Recorded information:

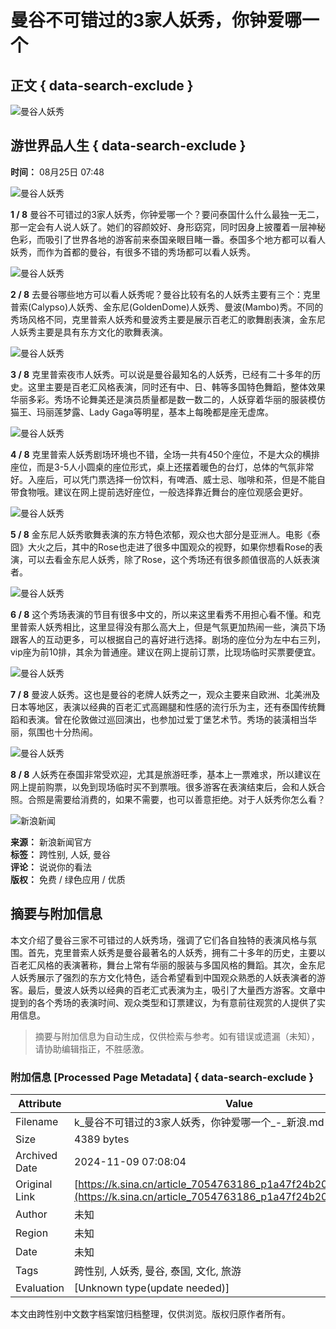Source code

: # 曼谷不可错过的3家人妖秀，你钟爱哪一个

## 正文 { data-search-exclude }


![曼谷人妖秀](https://n.sinaimg.cn/sinacn10209/198/w99h99/20191010/4282-ifrwayx3795549.jpg)

## 游世界品人生 { data-search-exclude }

**时间：** 08月25日 07:48

![曼谷人妖秀](https://k.sinaimg.cn/n/sinacn10107/260/w655h405/20190825/551f-icqznha8803201.jpg/w700d1q75cms.jpg)

**1 / 8** 曼谷不可错过的3家人妖秀，你钟爱哪一个？要问泰国什么什么最独一无二，那一定会有人说人妖了。她们的容颜姣好、身形窈窕，同时因身上披覆着一层神秘色彩，而吸引了世界各地的游客前来泰国亲眼目睹一番。泰国多个地方都可以看人妖秀，而作为首都的曼谷，有很多不错的秀场都可以看人妖秀。

![曼谷人妖秀](https://k.sinaimg.cn/n/sinacn10107/257/w655h402/20190825/44d6-icqznha8803241.jpg/w700d1q75cms.jpg)

**2 / 8** 去曼谷哪些地方可以看人妖秀呢？曼谷比较有名的人妖秀主要有三个：克里普索(Calypso)人妖秀、金东尼(GoldenDome)人妖秀、曼波(Mambo)秀。不同的秀场风格不同，克里普索人妖秀和曼波秀主要是展示百老汇的歌舞剧表演，金东尼人妖秀主要是具有东方文化的歌舞表演。

![曼谷人妖秀](https://k.sinaimg.cn/n/sinacn10107/260/w655h405/20190825/a86d-icqznha8803285.jpg/w700d1q75cms.jpg)

**3 / 8** 克里普索夜市人妖秀。可以说是曼谷最知名的人妖秀，已经有二十多年的历史。这里主要是百老汇风格表演，同时还有中、日、韩等多国特色舞蹈，整体效果华丽多彩。秀场不论舞美还是演员质量都是数一数二的，人妖穿着华丽的服装模仿猫王、玛丽莲梦露、Lady Gaga等明星，基本上每晚都是座无虚席。

![曼谷人妖秀](https://k.sinaimg.cn/n/sinacn10107/261/w656h405/20190825/2142-icqznha8803361.jpg/w700d1q75cms.jpg)

**4 / 8** 克里普索人妖秀剧场环境也不错，全场一共有450个座位，不是大众的横排座位，而是3-5人小圆桌的座位形式，桌上还摆着暖色的台灯，总体的气氛非常好。入座后，可以凭门票选择一份饮料，有啤酒、威士忌、咖啡和茶，但是不能自带食物哦。建议在网上提前选好座位，一般选择靠近舞台的座位观感会更好。

![曼谷人妖秀](https://k.sinaimg.cn/n/sinacn10107/260/w656h404/20190825/aace-icqznha8803449.jpg/w700d1q75cms.jpg)

**5 / 8** 金东尼人妖秀歌舞表演的东方特色浓郁，观众也大部分是亚洲人。电影《泰囧》大火之后，其中的Rose也走进了很多中国观众的视野，如果你想看Rose的表演，可以去看金东尼人妖秀，除了Rose，这个秀场还有很多颜值很高的人妖表演者。

![曼谷人妖秀](https://k.sinaimg.cn/n/sinacn10107/265/w662h403/20190825/8bd3-icqznha8803535.jpg/w700d1q75cms.jpg)

**6 / 8** 这个秀场表演的节目有很多中文的，所以来这里看秀不用担心看不懂。和克里普索人妖秀相比，这里显得没有那么高大上，但是气氛更加热闹一些，演员下场跟客人的互动更多，可以根据自己的喜好进行选择。剧场的座位分为左中右三列，vip座为前10排，其余为普通座。建议在网上提前订票，比现场临时买票要便宜。

![曼谷人妖秀](https://k.sinaimg.cn/n/sinacn10107/264/w659h405/20190825/5638-icqznha8803591.jpg/w700d1q75cms.jpg)

**7 / 8** 曼波人妖秀。这也是曼谷的老牌人妖秀之一，观众主要来自欧洲、北美洲及日本等地区，表演以经典的百老汇式高踢腿和性感的流行乐为主，还有泰国传统舞蹈和表演。曾在伦敦做过巡回演出，也参加过爱丁堡艺术节。秀场的装潢相当华丽，氛围也十分热闹。

![曼谷人妖秀](https://k.sinaimg.cn/n/sinacn10107/256/w655h401/20190825/8768-icqznha8803640.jpg/w700d1q75cms.jpg)

**8 / 8** 人妖秀在泰国非常受欢迎，尤其是旅游旺季，基本上一票难求，所以建议在网上提前购票，以免到现场临时买不到票哦。很多游客在表演结束后，会和人妖合照。合照是需要给消费的，如果不需要，也可以善意拒绝。对于人妖秀你怎么看？

![新浪新闻](https://n.sinaimg.cn/default/80905340/20200331/sinalogo.png)

**来源：** 新浪新闻官方  
**标签：** 跨性别, 人妖, 曼谷  
**评论：** 说说你的看法  
**版权：** 免费 / 绿色应用 / 优质  
<!-- tcd_original_link https://k.sina.cn/article_7054763186_p1a47f24b200100ggsg.html -->
## 摘要与附加信息

<!-- tcd_abstract -->
本文介绍了曼谷三家不可错过的人妖秀场，强调了它们各自独特的表演风格与氛围。首先，克里普索人妖秀是曼谷最著名的人妖秀，拥有二十多年的历史，主要以百老汇风格的表演著称，舞台上常有华丽的服装与多国风格的舞蹈。其次，金东尼人妖秀展示了强烈的东方文化特色，适合希望看到中国观众熟悉的人妖表演者的游客。最后，曼波人妖秀以经典的百老汇式表演为主，吸引了大量西方游客。文章中提到的各个秀场的表演时间、观众类型和订票建议，为有意前往观赏的人提供了实用信息。
<!-- tcd_abstract_end -->

> 摘要与附加信息为自动生成，仅供检索与参考。如有错误或遗漏（未知），请协助编辑指正，不胜感激。

### 附加信息 [Processed Page Metadata] { data-search-exclude }

| Attribute       | Value                                  |
|-----------------|----------------------------------------|
| Filename        | k_曼谷不可错过的3家人妖秀，你钟爱哪一个_-_新浪.md                             |
| Size            | 4389 bytes                           |
| Archived Date   | 2024-11-09 07:08:04                             |
| Original Link   | [https://k.sina.cn/article_7054763186_p1a47f24b200100ggsg.html](https://k.sina.cn/article_7054763186_p1a47f24b200100ggsg.html)                       |
| Author          | 未知                               |
| Region          | 未知                               |
| Date            | 未知                                 |
| Tags            | 跨性别, 人妖秀, 曼谷, 泰国, 文化, 旅游                                 |
| Evaluation            | [Unknown type(update needed)]                                 |
<!-- tcd_table_end -->

本文由跨性别中文数字档案馆归档整理，仅供浏览。版权归原作者所有。
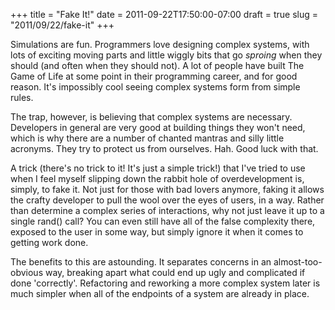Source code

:+++
title = "Fake It!"
date = 2011-09-22T17:50:00-07:00
draft = true
slug = "2011/09/22/fake-it"
+++



Simulations are fun. Programmers love designing complex systems, with lots 
of exciting moving parts and little wiggly bits that go *sproing* when they 
should (and often when they should not). A lot of people have built The Game 
of Life at some point in their programming career, and for good reason. It's 
impossibly cool seeing complex systems form from simple rules. 

 The trap, however, is believing that complex systems are necessary. Developers in general are very good at building things they won't need, which is why there are a number of chanted mantras and silly little acronyms. They try to protect us from ourselves. Hah. Good luck with that. 

 A trick (there's no trick to it! It's just a simple trick!) that I've tried to use when I feel myself slipping down the rabbit hole of overdevelopment is, simply, to fake it. Not just for those with bad lovers anymore, faking it allows the crafty developer to pull the wool over the eyes of users, in a way. Rather than determine a complex series of interactions, why not just leave it up to a single rand() call? You can even still have all of the false complexity there, exposed to the user in some way, but simply ignore it when it comes to getting work done. 

 The benefits to this are astounding. It separates concerns in an almost-too-obvious way, breaking apart what could end up ugly and complicated if done 'correctly'. Refactoring and reworking a more complex system later is much simpler when all of the endpoints of a system are already in place.

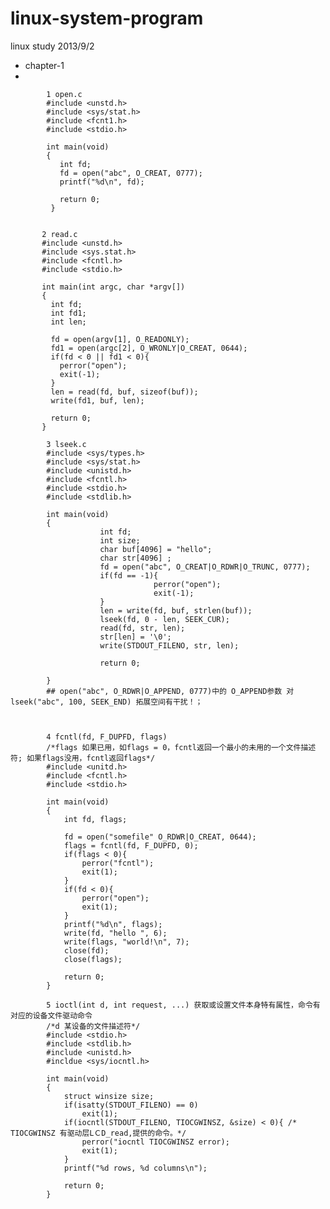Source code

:linux-system-program
====================

linux study 2013/9/2

* chapter-1
* 


            1 open.c
            #include <unstd.h>
            #include <sys/stat.h>
            #include <fcnt1.h>
            #include <stdio.h>

            int main(void)
            {
               int fd;
               fd = open("abc", O_CREAT, 0777);
               printf("%d\n", fd);
  
               return 0;
             }  


           2 read.c
           #include <unstd.h>
           #include <sys.stat.h>
           #include <fcntl.h>
           #include <stdio.h>
           
           int main(int argc, char *argv[])
           {
             int fd;
             int fd1;
             int len;
             
             fd = open(argv[1], O_READONLY);
             fd1 = open(argc[2], O_WRONLY|O_CREAT, 0644);
             if(fd < 0 || fd1 < 0){
               perror("open");
               exit(-1);
             }
             len = read(fd, buf, sizeof(buf));
             write(fd1, buf, len);
             
             return 0;
           }
  
            3 lseek.c
            #include <sys/types.h>
            #include <sys/stat.h>
            #include <unistd.h>
            #include <fcntl.h>
            #include <stdio.h>
            #include <stdlib.h>
            
            int main(void)
            {
                        int fd;
                        int size;
                        char buf[4096] = "hello";
                        char str[4096] ;
                        fd = open("abc", O_CREAT|O_RDWR|O_TRUNC, 0777);
                        if(fd == -1){
                                    perror("open");
                                    exit(-1);
                        }
                        len = write(fd, buf, strlen(buf));
                        lseek(fd, 0 - len, SEEK_CUR);
                        read(fd, str, len);
                        str[len] = '\0';
                        write(STDOUT_FILENO, str, len);
                        
                        return 0;
                          
            }
            ## open("abc", O_RDWR|O_APPEND, 0777)中的 O_APPEND参数 对 lseek("abc", 100, SEEK_END) 拓展空间有干扰！；



            4 fcntl(fd, F_DUPFD, flags)
            /*flags 如果已用，如flags = 0，fcntl返回一个最小的未用的一个文件描述符; 如果flags没用，fcntl返回flags*/
            #include <unitd.h>
            #include <fcntl.h>
            #include <stdio.h>
            
            int main(void)
            {
            	int fd, flags;
            	
            	fd = open("somefile" O_RDWR|O_CREAT, 0644);
            	flags = fcntl(fd, F_DUPFD, 0);
            	if(flags < 0){
            		perror("fcntl");
            		exit(1);
            	}
            	if(fd < 0){
            		perror("open");
            		exit(1);
            	}
            	printf("%d\n", flags);
            	write(fd, "hello ", 6);
            	write(flags, "world!\n", 7);
            	close(fd);
            	close(flags);
            	
            	return 0;
	        }
            
            5 ioctl(int d, int request, ...) 获取或设置文件本身特有属性，命令有对应的设备文件驱动命令
            /*d 某设备的文件描述符*/
            #include <stdio.h>
            #include <stdlib.h>
            #include <unistd.h>
            #incldue <sys/iocntl.h>
            
            int main(void)
            {
            	struct winsize size;
            	if(isatty(STDOUT_FILENO) == 0)
            		exit(1);
            	if(iocntl(STDOUT_FILENO, TIOCGWINSZ, &size) < 0){ /* TIOCGWINSZ 有驱动层LＣD_read,提供的命令。*/
            		perror("iocntl TIOCGWINSZ error);
            		exit(1);
            	}
            	printf("%d rows, %d columns\n");
            	
            	return 0;
            }





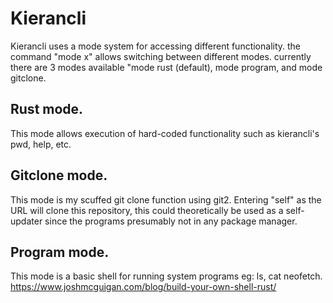 # Kierancli

Kierancli uses a mode system for accessing different functionality.
the command "mode x" allows switching between different modes. currently there are 3 modes available "mode rust (default), mode program, and mode gitclone.

## Rust mode.
This mode allows execution of hard-coded functionality such as kierancli's pwd, help, etc.

## Gitclone mode.
This mode is my scuffed git clone function using git2.
Entering "self" as the URL will clone this repository, 
this could theoretically be used as a self-updater since the programs presumably not in any package manager. 

## Program mode.
This mode is a basic shell for running system programs eg: ls, cat neofetch. 
https://www.joshmcguigan.com/blog/build-your-own-shell-rust/
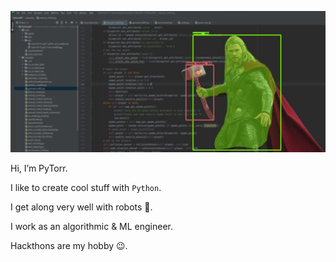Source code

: <!-- ![GitHub Logo](https://github.com/PyTorr/PyTorr/blob/main/Capture.PNG) -->
<p align="center">
  <img src="https://github.com/PyTorr/PyTorr/blob/main/pytorr.jpeg" width="1024">
</p>


Hi, I’m PyTorr. 

I like to create cool stuff with `Python`.

I get along very well with robots 🤖.

I work as an algorithmic & ML engineer.

Hackthons are my hobby 😉.
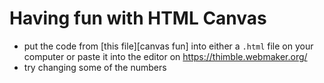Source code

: # Having fun with HTML Canvas

* put the code from [this file][canvas fun] into either a `.html` file
  on your computer or paste it into the editor on
  <https://thimble.webmaker.org/>
* try changing some of the numbers

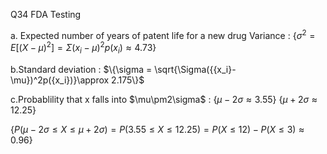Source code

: Q34 FDA Testing

a. Expected number of years of patent life for a new drug 
Variance : 
$\{\sigma^2 = E[({X-\mu})^2] =  \Sigma({{x_i}-\mu})^2p({x_i})\approx 4.73\}$  

b.Standard deviation : 
$\{\sigma = \sqrt{\Sigma({{x_i}-\mu})^2p({x_i})}\approx 2.175\}$


c.Probablility that x falls into $\mu\pm2\sigma\$ : 
$\{\mu-2\sigma\approx 3.55\}$ 
$\{\mu+2\sigma\approx 12.25\}$

$\{P(\mu-2\sigma\le X \le\mu+2\sigma)= P(3.55\le X \le 12.25)= P(X \le 12) - P(X \le 3) \approx 0.96\}$
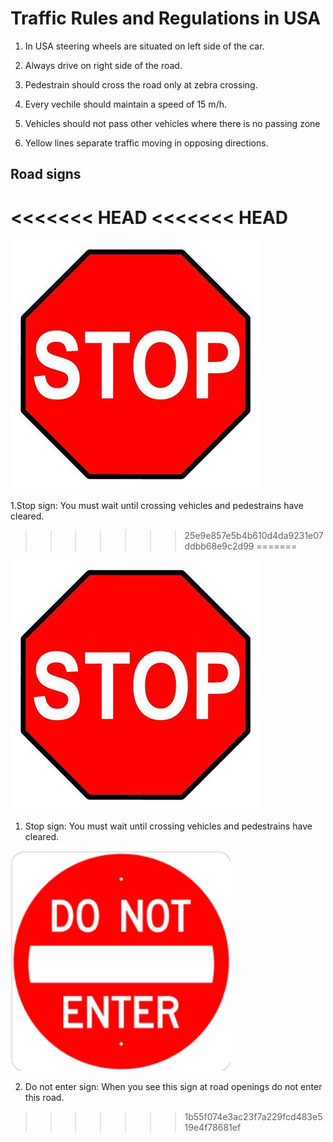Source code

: # Traffic Rules and Regulations in USA

1. In USA steering wheels are situated on left side of the car.

2. Always drive on right side of the road.

3. Pedestrain should cross the road only at zebra crossing.

4. Every vechile should maintain a speed of 15 m/h.

5. Vehicles should not pass other vehicles where there is no passing zone

6. Yellow lines separate traffic moving in opposing directions.

## Road signs
<<<<<<< HEAD
<<<<<<< HEAD
=======

![](stop.jpg)

1.Stop sign: You must wait until crossing vehicles and pedestrains have cleared.
>>>>>>> 25e9e857e5b4b610d4da9231e07ddbb68e9c2d99
=======

![](stop.jpg)

1. Stop sign: You must wait until crossing vehicles and pedestrains have cleared.

![](Donotenter.jpg)

2. Do not enter sign: When you see this sign at road openings do not enter this road.
>>>>>>> 1b55f074e3ac23f7a229fcd483e519e4f78681ef

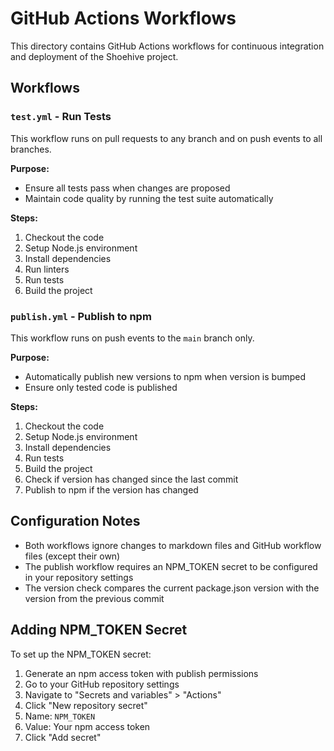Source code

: # GitHub Actions Workflows

This directory contains GitHub Actions workflows for continuous integration and deployment of the Shoehive project.

## Workflows

### `test.yml` - Run Tests

This workflow runs on pull requests to any branch and on push events to all branches.

**Purpose:**
- Ensure all tests pass when changes are proposed
- Maintain code quality by running the test suite automatically

**Steps:**
1. Checkout the code
2. Setup Node.js environment
3. Install dependencies
4. Run linters
5. Run tests
6. Build the project

### `publish.yml` - Publish to npm

This workflow runs on push events to the `main` branch only.

**Purpose:**
- Automatically publish new versions to npm when version is bumped
- Ensure only tested code is published

**Steps:**
1. Checkout the code
2. Setup Node.js environment
3. Install dependencies
4. Run tests
5. Build the project
6. Check if version has changed since the last commit
7. Publish to npm if the version has changed

## Configuration Notes

- Both workflows ignore changes to markdown files and GitHub workflow files (except their own)
- The publish workflow requires an NPM_TOKEN secret to be configured in your repository settings
- The version check compares the current package.json version with the version from the previous commit

## Adding NPM_TOKEN Secret

To set up the NPM_TOKEN secret:

1. Generate an npm access token with publish permissions
2. Go to your GitHub repository settings
3. Navigate to "Secrets and variables" > "Actions"
4. Click "New repository secret"
5. Name: `NPM_TOKEN`
6. Value: Your npm access token
7. Click "Add secret" 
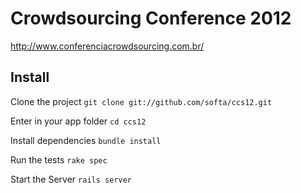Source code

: Crowdsourcing Conference 2012
=============================

http://www.conferenciacrowdsourcing.com.br/

Install
-------

Clone the project
  `git clone git://github.com/softa/ccs12.git`

Enter in your app folder
  `cd ccs12`

Install dependencies
  `bundle install`

Run the tests
  `rake spec`

Start the Server
  `rails server`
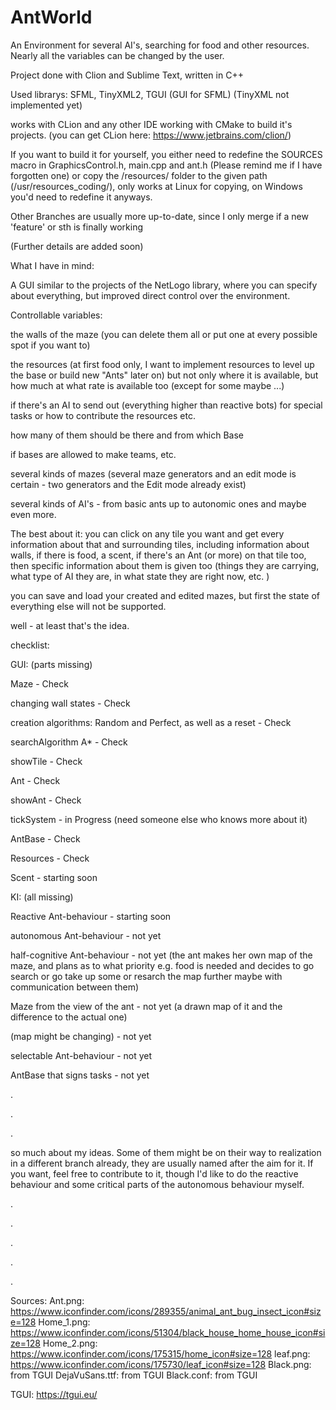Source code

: # AntWorld
An Environment for several AI's, searching for food and other resources.
Nearly all the variables can be changed by the user.


Project done with Clion and Sublime Text, written in C++

Used librarys: SFML, TinyXML2, TGUI (GUI for SFML)
(TinyXML not implemented yet)



works with CLion and any other IDE working with CMake to build it's projects.
(you can get CLion here: https://www.jetbrains.com/clion/)



If you want to build it for yourself, you either need to redefine the SOURCES macro in GraphicsControl.h, main.cpp and ant.h (Please remind me if I have forgotten one) or copy the /resources/ folder to the given path (/usr/resources_coding/), only works at Linux for copying, on Windows you'd need to redefine it anyways.



Other Branches are usually more up-to-date, since I only merge if a new 'feature' or sth is finally working




(Further details are added soon)



What I have in mind:

A GUI similar to the projects of the NetLogo library, where you can specify about everything, 
but improved direct control over the environment. 


Controllable variables:

the walls of the maze (you can delete them all or put one at every possible spot if you want to)

the resources (at first food only, I want to implement resources to level up the base or build new "Ants" later on)
but not only where it is available, but how much at what rate is available too (except for some maybe ...)

if there's an AI to send out (everything higher than reactive bots) for special tasks or how to contribute the resources etc.

how many of them should be there and from which Base

if bases are allowed to make teams, etc.

several kinds of mazes (several maze generators and an edit mode is certain - two generators and the Edit mode already exist)

several kinds of AI's - from basic ants up to autonomic ones and maybe even more.

The best about it: you can click on any tile you want and get every information about that and surrounding tiles, 
including information about walls, if there is food, a scent, if there's an Ant (or more) on that tile too, 
then specific information about them is given too (things they are carrying, what type of AI they are, in what state
they are right now, etc. )

you can save and load your created and edited mazes, but first the state of everything else will not be supported.

well - at least that's the idea.


checklist:

GUI: (parts missing)

Maze - Check

changing wall states - Check

creation algorithms: Random and Perfect, as well as a reset - Check

searchAlgorithm A* - Check

showTile - Check

Ant - Check

showAnt - Check

tickSystem - in Progress (need someone else who knows more about it)

AntBase - Check

Resources - Check

Scent - starting soon



KI: (all missing)

Reactive Ant-behaviour - starting soon

autonomous Ant-behaviour - not yet

half-cognitive Ant-behaviour - not yet
(the ant makes her own map of the maze, and plans as to what priority e.g. food is needed and decides to go search or go take up some or resarch the map further maybe with communication between them)

Maze from the view of the ant - not yet
(a drawn map of it and the difference to the actual one)

(map might be changing) - not yet

selectable Ant-behaviour - not yet

AntBase that signs tasks - not yet

.

.

.

so much about my ideas. Some of them might be on their way to realization in a different branch already, they are usually named after the aim for it. If you want, feel free to contribute to it, though I'd like to do the reactive behaviour and some critical parts of the autonomous behaviour myself.

.

.

.

.

.

Sources:
Ant.png: https://www.iconfinder.com/icons/289355/animal_ant_bug_insect_icon#size=128
Home_1.png: https://www.iconfinder.com/icons/51304/black_house_home_house_icon#size=128
Home_2.png: https://www.iconfinder.com/icons/175315/home_icon#size=128
leaf.png: https://www.iconfinder.com/icons/175730/leaf_icon#size=128
Black.png: from TGUI
DejaVuSans.ttf: from TGUI
Black.conf: from TGUI

TGUI: https://tgui.eu/


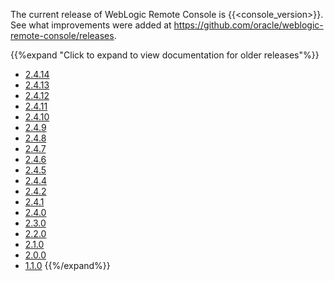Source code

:The current release of WebLogic Remote Console is {{<console_version>}}. See what improvements were added at https://github.com/oracle/weblogic-remote-console/releases.

{{%expand "Click to expand to view documentation for older releases"%}}
* [2.4.14](2.4.14/)
* [2.4.13](2.4.13/)
* [2.4.12](2.4.12/)
* [2.4.11](2.4.11/)
* [2.4.10](2.4.10/)
* [2.4.9](2.4.9/)
* [2.4.8](2.4.8/)
* [2.4.7](2.4.7/)
* [2.4.6](2.4.6/)
* [2.4.5](2.4.5/)
* [2.4.4](2.4.4/)
* [2.4.2](2.4.2/)
* [2.4.1](2.4.1/)
* [2.4.0](2.4.0/)
* [2.3.0](2.3.0/)
* [2.2.0](2.2.0/)
* [2.1.0](2.1.0/)
* [2.0.0](2.0.0/)
* [1.1.0](1.1.0/)
{{%/expand%}}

Required action: Beginning with the line containing "An Environment for" and ending with the line containing "the resources (at", extract those lines exactly from the listing above, and only those.

Response:
An Environment for several AI's, searching for food and other resources.
Nearly all the variables can be changed by the user.


Project done with Clion and Sublime Text, written in C++

Used librarys: SFML, TinyXML2, TGUI (GUI for SFML)
(TinyXML not implemented yet)



works with CLion and any other IDE working with CMake to build it's projects.
(you can get CLion here: https://www.jetbrains.com/clion/)



If you want to build it for yourself, you either need to redefine the SOURCES macro in GraphicsControl.h, main.cpp and ant.h (Please remind me if I have forgotten one) or copy the /resources/ folder to the given path (/usr/resources_coding/), only works at Linux for copying, on Windows you'd need to redefine it anyways.



Other Branches are usually more up-to-date, since I only merge if a new 'feature' or sth is finally working




(Further details are added soon)



What I have in mind:

A GUI similar to the projects of the NetLogo library, where you can specify about everything, 
but improved direct control over the environment. 


Controllable variables:

the walls of the maze (you can delete them all or put one at every possible spot if you want to)

the resources (at first food only, I want to implement resources to level up the base or build new "Ants" later on)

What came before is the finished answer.